• **Your assignment**
Across the whole listing, filter for the string "التالية" and copy every line that has it.

• **Source information**
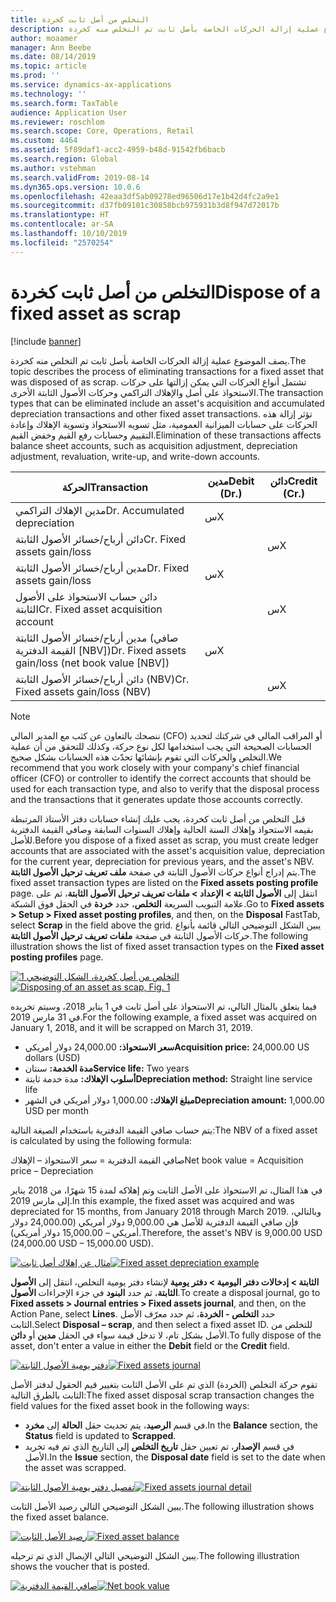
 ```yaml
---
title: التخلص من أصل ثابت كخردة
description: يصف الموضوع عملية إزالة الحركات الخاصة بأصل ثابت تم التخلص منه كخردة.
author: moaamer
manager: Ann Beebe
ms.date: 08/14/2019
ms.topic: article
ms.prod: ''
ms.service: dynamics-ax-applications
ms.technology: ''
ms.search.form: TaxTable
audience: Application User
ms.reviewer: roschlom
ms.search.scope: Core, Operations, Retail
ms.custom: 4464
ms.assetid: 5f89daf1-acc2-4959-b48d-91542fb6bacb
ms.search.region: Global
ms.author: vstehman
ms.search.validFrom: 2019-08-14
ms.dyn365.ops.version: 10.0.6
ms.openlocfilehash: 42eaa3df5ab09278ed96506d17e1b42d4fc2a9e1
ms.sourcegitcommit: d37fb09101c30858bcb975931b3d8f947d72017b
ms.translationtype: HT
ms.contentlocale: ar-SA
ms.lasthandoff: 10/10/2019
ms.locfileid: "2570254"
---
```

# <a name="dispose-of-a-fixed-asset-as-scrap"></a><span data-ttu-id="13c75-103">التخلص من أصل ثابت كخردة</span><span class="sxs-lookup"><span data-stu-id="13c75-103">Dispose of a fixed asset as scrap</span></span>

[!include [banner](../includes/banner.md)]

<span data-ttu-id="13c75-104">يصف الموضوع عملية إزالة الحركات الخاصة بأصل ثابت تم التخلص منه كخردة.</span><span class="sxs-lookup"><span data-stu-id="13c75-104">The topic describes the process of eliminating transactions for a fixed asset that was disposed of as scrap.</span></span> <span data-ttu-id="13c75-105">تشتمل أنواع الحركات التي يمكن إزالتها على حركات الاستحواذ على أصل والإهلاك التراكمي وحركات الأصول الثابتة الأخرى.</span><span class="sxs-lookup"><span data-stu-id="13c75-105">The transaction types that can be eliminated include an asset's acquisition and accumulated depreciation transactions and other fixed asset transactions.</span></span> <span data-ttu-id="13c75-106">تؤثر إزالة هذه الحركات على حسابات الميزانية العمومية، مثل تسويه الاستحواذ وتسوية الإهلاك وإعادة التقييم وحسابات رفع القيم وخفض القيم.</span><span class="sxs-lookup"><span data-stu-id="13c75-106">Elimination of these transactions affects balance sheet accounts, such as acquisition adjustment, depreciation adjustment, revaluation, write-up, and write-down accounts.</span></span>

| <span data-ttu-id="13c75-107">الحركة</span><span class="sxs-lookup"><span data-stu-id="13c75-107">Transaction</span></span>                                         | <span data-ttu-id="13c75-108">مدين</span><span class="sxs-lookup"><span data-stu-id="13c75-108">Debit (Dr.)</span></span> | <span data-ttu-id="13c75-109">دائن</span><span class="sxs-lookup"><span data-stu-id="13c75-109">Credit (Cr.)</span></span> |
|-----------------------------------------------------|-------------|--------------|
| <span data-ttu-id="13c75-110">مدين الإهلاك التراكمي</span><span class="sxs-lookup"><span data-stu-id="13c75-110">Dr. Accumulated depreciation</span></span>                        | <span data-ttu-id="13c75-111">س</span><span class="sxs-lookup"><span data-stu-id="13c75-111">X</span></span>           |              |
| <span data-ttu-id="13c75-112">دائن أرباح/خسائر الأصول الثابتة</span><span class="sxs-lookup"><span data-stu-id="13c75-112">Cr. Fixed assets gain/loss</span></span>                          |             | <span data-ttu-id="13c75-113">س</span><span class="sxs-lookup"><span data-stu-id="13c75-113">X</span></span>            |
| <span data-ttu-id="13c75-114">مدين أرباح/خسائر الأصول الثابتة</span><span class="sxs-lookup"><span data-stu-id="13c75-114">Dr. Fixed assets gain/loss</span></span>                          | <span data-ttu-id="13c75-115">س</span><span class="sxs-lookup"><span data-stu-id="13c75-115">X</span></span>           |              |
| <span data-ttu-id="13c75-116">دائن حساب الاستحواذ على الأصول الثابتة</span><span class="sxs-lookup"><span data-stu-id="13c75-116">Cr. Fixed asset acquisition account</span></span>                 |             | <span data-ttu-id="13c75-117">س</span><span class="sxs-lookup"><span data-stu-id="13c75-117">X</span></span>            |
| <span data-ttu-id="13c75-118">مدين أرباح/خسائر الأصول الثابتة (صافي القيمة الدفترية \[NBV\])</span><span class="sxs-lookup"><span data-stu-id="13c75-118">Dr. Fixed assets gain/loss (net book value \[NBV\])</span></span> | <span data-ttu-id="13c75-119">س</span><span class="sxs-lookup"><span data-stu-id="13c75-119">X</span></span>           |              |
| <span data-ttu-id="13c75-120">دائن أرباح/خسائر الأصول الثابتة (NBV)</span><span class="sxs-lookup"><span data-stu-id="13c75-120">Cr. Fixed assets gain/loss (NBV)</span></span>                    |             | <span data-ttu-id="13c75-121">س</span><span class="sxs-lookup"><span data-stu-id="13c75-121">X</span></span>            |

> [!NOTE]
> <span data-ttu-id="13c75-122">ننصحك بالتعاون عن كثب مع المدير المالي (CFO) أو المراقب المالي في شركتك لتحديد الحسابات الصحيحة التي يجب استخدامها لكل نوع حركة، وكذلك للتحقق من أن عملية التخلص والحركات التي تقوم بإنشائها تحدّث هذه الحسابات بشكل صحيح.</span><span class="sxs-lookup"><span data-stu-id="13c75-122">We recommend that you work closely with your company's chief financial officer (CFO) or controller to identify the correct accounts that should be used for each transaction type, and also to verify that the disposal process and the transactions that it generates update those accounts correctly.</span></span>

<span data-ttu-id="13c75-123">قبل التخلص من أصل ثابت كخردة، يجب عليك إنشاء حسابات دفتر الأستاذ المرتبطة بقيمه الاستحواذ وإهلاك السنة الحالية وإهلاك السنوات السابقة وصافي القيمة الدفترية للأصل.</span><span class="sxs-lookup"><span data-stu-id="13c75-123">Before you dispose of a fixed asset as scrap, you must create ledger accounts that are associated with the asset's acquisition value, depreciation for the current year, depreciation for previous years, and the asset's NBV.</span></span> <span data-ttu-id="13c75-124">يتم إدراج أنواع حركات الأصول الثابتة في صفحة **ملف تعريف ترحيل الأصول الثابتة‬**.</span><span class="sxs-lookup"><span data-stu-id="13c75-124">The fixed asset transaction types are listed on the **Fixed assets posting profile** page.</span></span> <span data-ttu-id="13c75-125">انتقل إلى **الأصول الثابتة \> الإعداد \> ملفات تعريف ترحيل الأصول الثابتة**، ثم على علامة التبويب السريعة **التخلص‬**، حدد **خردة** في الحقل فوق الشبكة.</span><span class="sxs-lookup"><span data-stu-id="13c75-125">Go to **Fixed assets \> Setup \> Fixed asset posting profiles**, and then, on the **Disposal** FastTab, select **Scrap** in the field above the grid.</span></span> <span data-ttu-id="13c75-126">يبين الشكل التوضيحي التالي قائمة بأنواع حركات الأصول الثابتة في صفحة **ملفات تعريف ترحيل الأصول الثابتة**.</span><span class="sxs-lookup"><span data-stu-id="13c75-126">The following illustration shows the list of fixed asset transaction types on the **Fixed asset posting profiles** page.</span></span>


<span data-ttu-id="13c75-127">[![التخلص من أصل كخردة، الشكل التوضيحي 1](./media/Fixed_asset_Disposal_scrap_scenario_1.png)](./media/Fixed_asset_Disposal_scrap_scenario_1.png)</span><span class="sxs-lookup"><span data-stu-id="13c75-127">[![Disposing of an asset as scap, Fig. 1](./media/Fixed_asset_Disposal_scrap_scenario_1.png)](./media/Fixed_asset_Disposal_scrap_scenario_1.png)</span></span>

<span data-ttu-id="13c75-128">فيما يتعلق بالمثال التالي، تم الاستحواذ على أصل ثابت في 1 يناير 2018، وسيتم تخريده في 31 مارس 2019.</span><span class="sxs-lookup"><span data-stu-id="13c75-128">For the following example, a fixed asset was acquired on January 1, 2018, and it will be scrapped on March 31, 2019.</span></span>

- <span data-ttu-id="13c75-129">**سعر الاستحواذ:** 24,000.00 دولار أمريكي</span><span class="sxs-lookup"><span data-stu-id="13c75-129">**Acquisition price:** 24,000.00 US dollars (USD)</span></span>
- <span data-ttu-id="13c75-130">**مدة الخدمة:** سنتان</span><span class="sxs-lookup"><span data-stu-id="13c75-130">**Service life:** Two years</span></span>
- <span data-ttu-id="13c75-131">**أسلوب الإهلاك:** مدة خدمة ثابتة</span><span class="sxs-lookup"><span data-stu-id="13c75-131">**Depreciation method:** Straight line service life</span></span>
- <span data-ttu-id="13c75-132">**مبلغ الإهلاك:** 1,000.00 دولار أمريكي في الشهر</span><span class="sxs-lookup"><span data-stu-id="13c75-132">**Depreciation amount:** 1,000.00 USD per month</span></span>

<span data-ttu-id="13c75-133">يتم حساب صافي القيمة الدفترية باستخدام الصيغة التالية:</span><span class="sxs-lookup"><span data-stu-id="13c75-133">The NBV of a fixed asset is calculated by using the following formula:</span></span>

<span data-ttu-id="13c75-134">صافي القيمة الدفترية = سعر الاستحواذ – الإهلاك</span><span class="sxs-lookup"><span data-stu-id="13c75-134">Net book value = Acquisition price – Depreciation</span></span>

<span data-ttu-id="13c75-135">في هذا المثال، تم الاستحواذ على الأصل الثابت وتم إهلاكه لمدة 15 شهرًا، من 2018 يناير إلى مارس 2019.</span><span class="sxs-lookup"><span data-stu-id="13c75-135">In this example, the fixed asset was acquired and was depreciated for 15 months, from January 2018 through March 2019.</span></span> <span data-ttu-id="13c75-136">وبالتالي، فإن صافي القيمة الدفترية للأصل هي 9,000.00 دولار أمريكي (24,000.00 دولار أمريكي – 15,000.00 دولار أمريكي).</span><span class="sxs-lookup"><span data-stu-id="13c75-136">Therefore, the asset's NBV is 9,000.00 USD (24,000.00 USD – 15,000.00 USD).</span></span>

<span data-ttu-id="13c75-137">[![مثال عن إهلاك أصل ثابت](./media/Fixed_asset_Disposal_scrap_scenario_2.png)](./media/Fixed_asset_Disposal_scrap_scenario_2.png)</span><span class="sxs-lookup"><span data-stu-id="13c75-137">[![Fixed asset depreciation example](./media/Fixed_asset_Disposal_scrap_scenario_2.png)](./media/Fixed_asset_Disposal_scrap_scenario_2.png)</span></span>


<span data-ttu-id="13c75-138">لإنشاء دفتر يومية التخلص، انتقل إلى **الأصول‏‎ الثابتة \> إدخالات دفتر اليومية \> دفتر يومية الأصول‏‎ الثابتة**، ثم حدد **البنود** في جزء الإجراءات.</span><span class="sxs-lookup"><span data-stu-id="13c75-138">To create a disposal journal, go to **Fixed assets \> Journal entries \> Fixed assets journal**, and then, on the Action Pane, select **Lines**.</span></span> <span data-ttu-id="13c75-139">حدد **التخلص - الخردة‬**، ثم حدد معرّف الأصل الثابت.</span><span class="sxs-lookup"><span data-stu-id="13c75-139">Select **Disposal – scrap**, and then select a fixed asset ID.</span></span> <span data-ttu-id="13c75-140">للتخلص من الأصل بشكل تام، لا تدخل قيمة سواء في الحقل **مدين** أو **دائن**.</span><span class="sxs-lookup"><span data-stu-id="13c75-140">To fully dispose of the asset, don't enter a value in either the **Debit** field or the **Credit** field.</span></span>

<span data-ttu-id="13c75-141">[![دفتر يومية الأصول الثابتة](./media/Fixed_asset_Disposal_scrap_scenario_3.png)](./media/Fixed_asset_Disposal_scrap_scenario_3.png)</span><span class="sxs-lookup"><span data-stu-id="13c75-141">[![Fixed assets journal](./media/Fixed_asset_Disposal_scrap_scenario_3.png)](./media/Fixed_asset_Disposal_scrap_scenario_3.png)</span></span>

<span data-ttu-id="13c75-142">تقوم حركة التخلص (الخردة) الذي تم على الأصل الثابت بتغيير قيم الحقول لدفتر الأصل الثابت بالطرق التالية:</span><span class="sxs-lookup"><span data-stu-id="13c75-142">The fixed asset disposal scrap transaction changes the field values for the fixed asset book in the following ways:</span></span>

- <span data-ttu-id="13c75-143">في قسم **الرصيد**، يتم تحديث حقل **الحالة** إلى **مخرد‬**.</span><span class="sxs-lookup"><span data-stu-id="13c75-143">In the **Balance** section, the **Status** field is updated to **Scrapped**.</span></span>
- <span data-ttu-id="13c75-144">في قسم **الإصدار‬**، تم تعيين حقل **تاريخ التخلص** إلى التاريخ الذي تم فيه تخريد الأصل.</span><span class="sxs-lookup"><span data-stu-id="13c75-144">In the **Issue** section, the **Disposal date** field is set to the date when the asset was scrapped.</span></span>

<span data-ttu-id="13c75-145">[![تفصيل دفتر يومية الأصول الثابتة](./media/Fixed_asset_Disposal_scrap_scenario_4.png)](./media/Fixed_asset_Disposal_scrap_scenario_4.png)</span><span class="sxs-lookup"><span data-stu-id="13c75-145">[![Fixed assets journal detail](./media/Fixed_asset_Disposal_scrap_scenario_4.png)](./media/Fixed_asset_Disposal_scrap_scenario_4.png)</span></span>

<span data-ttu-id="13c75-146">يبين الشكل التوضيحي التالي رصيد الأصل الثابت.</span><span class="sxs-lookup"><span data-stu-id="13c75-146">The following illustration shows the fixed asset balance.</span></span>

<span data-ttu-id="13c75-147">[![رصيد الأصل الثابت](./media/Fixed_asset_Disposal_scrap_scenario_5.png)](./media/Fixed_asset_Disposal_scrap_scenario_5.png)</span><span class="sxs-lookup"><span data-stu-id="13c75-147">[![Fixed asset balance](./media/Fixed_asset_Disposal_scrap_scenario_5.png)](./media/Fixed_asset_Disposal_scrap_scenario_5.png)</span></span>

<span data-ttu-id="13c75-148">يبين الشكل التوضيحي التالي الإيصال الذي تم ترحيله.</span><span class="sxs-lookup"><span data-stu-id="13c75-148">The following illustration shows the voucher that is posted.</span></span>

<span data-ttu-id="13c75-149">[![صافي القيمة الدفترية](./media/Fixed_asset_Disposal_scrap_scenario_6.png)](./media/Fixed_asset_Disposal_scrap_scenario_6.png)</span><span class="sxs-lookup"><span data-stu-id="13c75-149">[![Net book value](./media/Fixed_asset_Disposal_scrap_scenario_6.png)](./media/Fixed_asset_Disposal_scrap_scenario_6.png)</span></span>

• **Solved problem**
<span data-ttu-id="13c75-133">يتم حساب صافي القيمة الدفترية باستخدام الصيغة التالية:</span><span class="sxs-lookup"><span data-stu-id="13c75-133">The NBV of a fixed asset is calculated by using the following formula:</span></span>
<span data-ttu-id="13c75-142">تقوم حركة التخلص (الخردة) الذي تم على الأصل الثابت بتغيير قيم الحقول لدفتر الأصل الثابت بالطرق التالية:</span><span class="sxs-lookup"><span data-stu-id="13c75-142">The fixed asset disposal scrap transaction changes the field values for the fixed asset book in the following ways:</span></span>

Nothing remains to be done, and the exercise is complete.